Presidenza Amp Torre del Cerrano: parla il neo eletto Pietro Palozzo

A districare le polemiche sorte in merito alla Presidenza del nuovo Consiglio di Amministrazione dell’Area Marina Protetta Torre del Cerrano, è proprio il neo eletto Pietro Palozzo.

 

“Ho chiaramente atteso qualche momento prima di precisare il mio pensiero, per evitare di entrare direttamente in una querelle che mi auguro non degeneri più di quanto già non accaduto. Il ruolo istituzionale che sono stato chiamato a ricoprire e che mi onoro di aver accettato, tuttavia, mi impone alcune, brevissime considerazioni”, esordisce Palozzo nella nota stampa.

“Si è sostenuto, a più riprese e da varie voci, che la designazione del mio nome quale Presidente del Consiglio di Amministrazione da parte dei rappresentanti del Comune di Silvi, della Provincia di Teramo e della Regione Abruzzo (che rappresentano il 55% delle quote consortili) sia illegittima, contraria alle norme dello statuto, quando non addirittura il segno di una degenerazione partitica. Ora, a parte queste ultime considerazioni, che volutamente tralascio, mi preme precisare che tali affermazioni sono del tutto erronee. Esse non considerano, infatti, che lo statuto è un accordo che, quando regola i rapporti interni fra i soci, ha carattere privatistico e non di atto amministrativo (in questo senso, non occorre scomodare le ripetute sentenze del Consiglio di Stato) e che, quando si verifica una ambiguità nella sua interpretazione (come nel caso dell’art. 19), le uniche regole per trovare una soluzione sono quelle dettate dal codice civile e, nel caso specifico, di quelle in materia di interpretazione della volontà delle parti (artt. 1362 e ss. c.c.). Nessuno può dubitare, quindi, che, quando il candidato alla carica di Presidente, in questo caso designato dal Comune di Pineto, non riceva la fiducia della maggioranza dei consiglieri, possa essere adottata una decisione diversa, nel rispetto del principio maggioritario stabilito dallo statuto e secondo la volontà delle parti espressa nella riunione del consiglio di amministrazione. La mia nomina, pertanto, è del tutto lecita, legittima e, soprattutto, efficace (al di là di quanti non vorrebbero riconoscerla), dal momento che essa rispecchia la volontà della maggioranza dei componenti del Cda, espressa regolarmente”.
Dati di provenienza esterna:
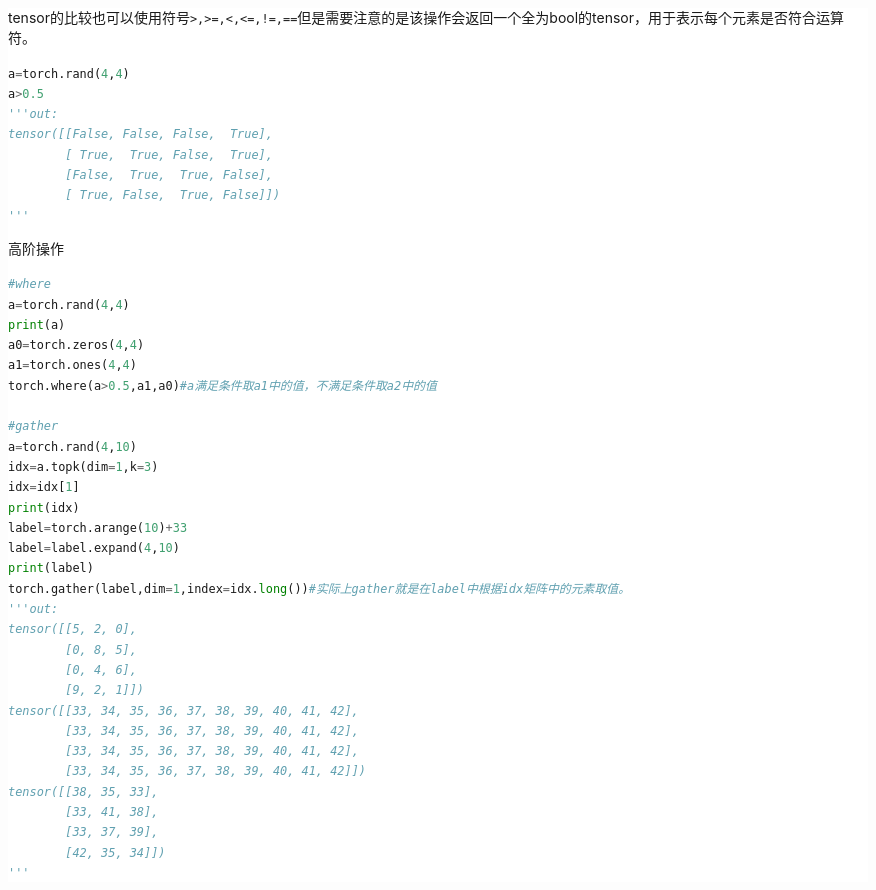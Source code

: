 tensor的比较也可以使用符号`>,>=,<,<=,!=,==`但是需要注意的是该操作会返回一个全为bool的tensor，用于表示每个元素是否符合运算符。

```python
a=torch.rand(4,4)
a>0.5
'''out:
tensor([[False, False, False,  True],
        [ True,  True, False,  True],
        [False,  True,  True, False],
        [ True, False,  True, False]])
'''
```

高阶操作

```python
#where
a=torch.rand(4,4)
print(a)
a0=torch.zeros(4,4)
a1=torch.ones(4,4)
torch.where(a>0.5,a1,a0)#a满足条件取a1中的值，不满足条件取a2中的值

#gather
a=torch.rand(4,10)
idx=a.topk(dim=1,k=3)
idx=idx[1]
print(idx)
label=torch.arange(10)+33
label=label.expand(4,10)
print(label)
torch.gather(label,dim=1,index=idx.long())#实际上gather就是在label中根据idx矩阵中的元素取值。
'''out:
tensor([[5, 2, 0],
        [0, 8, 5],
        [0, 4, 6],
        [9, 2, 1]])
tensor([[33, 34, 35, 36, 37, 38, 39, 40, 41, 42],
        [33, 34, 35, 36, 37, 38, 39, 40, 41, 42],
        [33, 34, 35, 36, 37, 38, 39, 40, 41, 42],
        [33, 34, 35, 36, 37, 38, 39, 40, 41, 42]])
tensor([[38, 35, 33],
        [33, 41, 38],
        [33, 37, 39],
        [42, 35, 34]])
'''

```

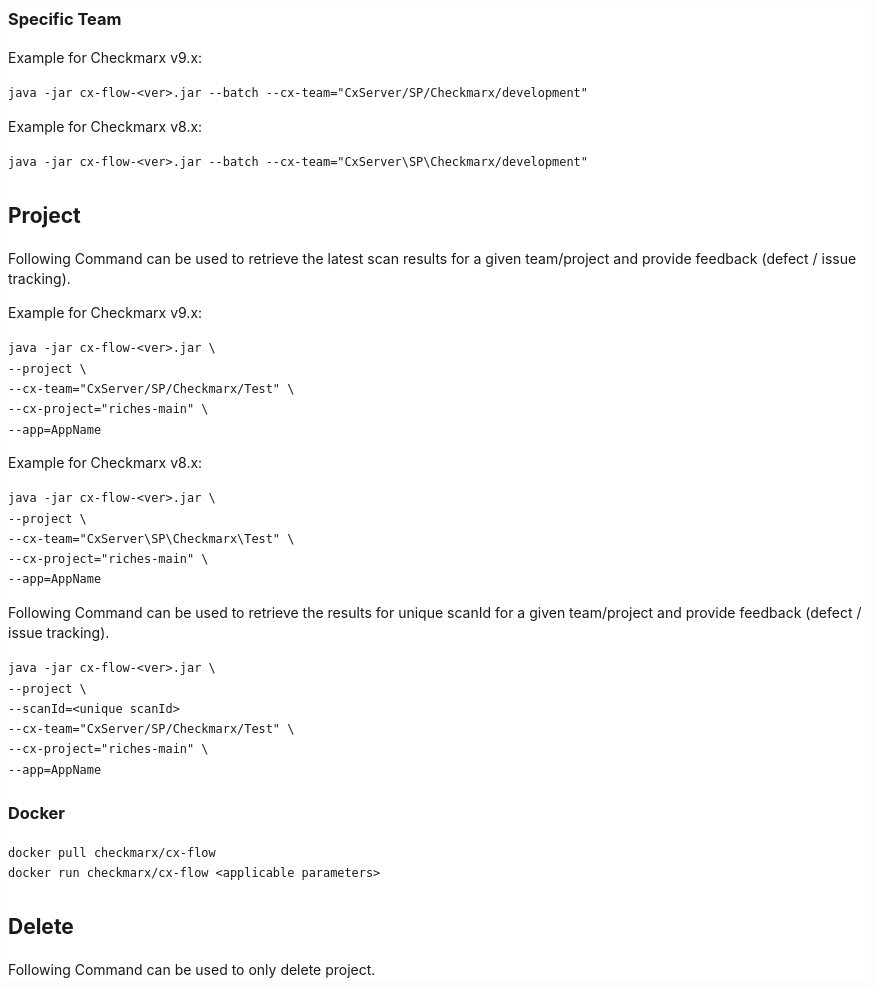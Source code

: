 ### Specific Team
Example for Checkmarx v9.x:

`java -jar cx-flow-<ver>.jar --batch --cx-team="CxServer/SP/Checkmarx/development"`

Example for Checkmarx v8.x:

`java -jar cx-flow-<ver>.jar --batch --cx-team="CxServer\SP\Checkmarx/development"`

## <a name="project">Project</a>

Following Command can be used to retrieve the latest scan results for a given team/project and provide feedback (defect / issue tracking).

Example for Checkmarx v9.x:

```
java -jar cx-flow-<ver>.jar \
--project \
--cx-team="CxServer/SP/Checkmarx/Test" \
--cx-project="riches-main" \
--app=AppName
```

Example for Checkmarx v8.x:

```
java -jar cx-flow-<ver>.jar \
--project \
--cx-team="CxServer\SP\Checkmarx\Test" \
--cx-project="riches-main" \
--app=AppName
```
Following Command can be used to retrieve the results for unique scanId for a given team/project and provide feedback (defect / issue tracking).

```
java -jar cx-flow-<ver>.jar \
--project \
--scanId=<unique scanId>
--cx-team="CxServer/SP/Checkmarx/Test" \
--cx-project="riches-main" \
--app=AppName
```

### Docker

```
docker pull checkmarx/cx-flow
docker run checkmarx/cx-flow <applicable parameters>
```

## <a name="delete">Delete</a>
Following Command can be used to only delete project.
E ancora: “Quanto a quelli che invocano una tutela innanzi al TAR, ricordo che questa questione, come facilmente intuibile, non è di competenza della giurisdizione amministrativa, essendo attratta, inesorabilmente, in quella ordinaria di carattere civile, ove occorrerebbe sostenere, con una azione di annullamento, ben diversa da quella di nullità, l’inefficacia della decisione di tre consiglieri su cinque, perché adottata contro la volontà della minoranza e di quella del Comune di Pineto, con valutazione che, conseguentemente, dovrebbe estendersi anche alla validità del secondo comma dell’art. 19, la cui contrarietà a norme imperative di legge è sin troppo evidente”.

“Fatte queste brevissime ed incomplete considerazioni”, conclude Palozzo, “mi auguro che ciascuno degli attori chiamati ad amministrare questo territorio, compreso quello di Pineto in cui sono nato e vivo da sempre, cessi da inutili polemiche ed assuma un atteggiamento più responsabile per quanto necessario a portare avanti l’azione amministrativa dell’Area Marina, per completare i numerosi progetti di cui mi onoro esser stato, insieme agli altri consiglieri del precedente mandato, fra i fautori e per metterne in campo di nuovi e più ambiziosi, al fine di favorire lo sviluppo sostenibile del benessere di quanti vi vivono e di quanti la frequentano da fuori, avendo quale priorità anche la revisione del presente statuto, divenuto anacronistico, inefficace e lesivo dei diritti di donne ed uomini ad essere parimenti rappresentati”.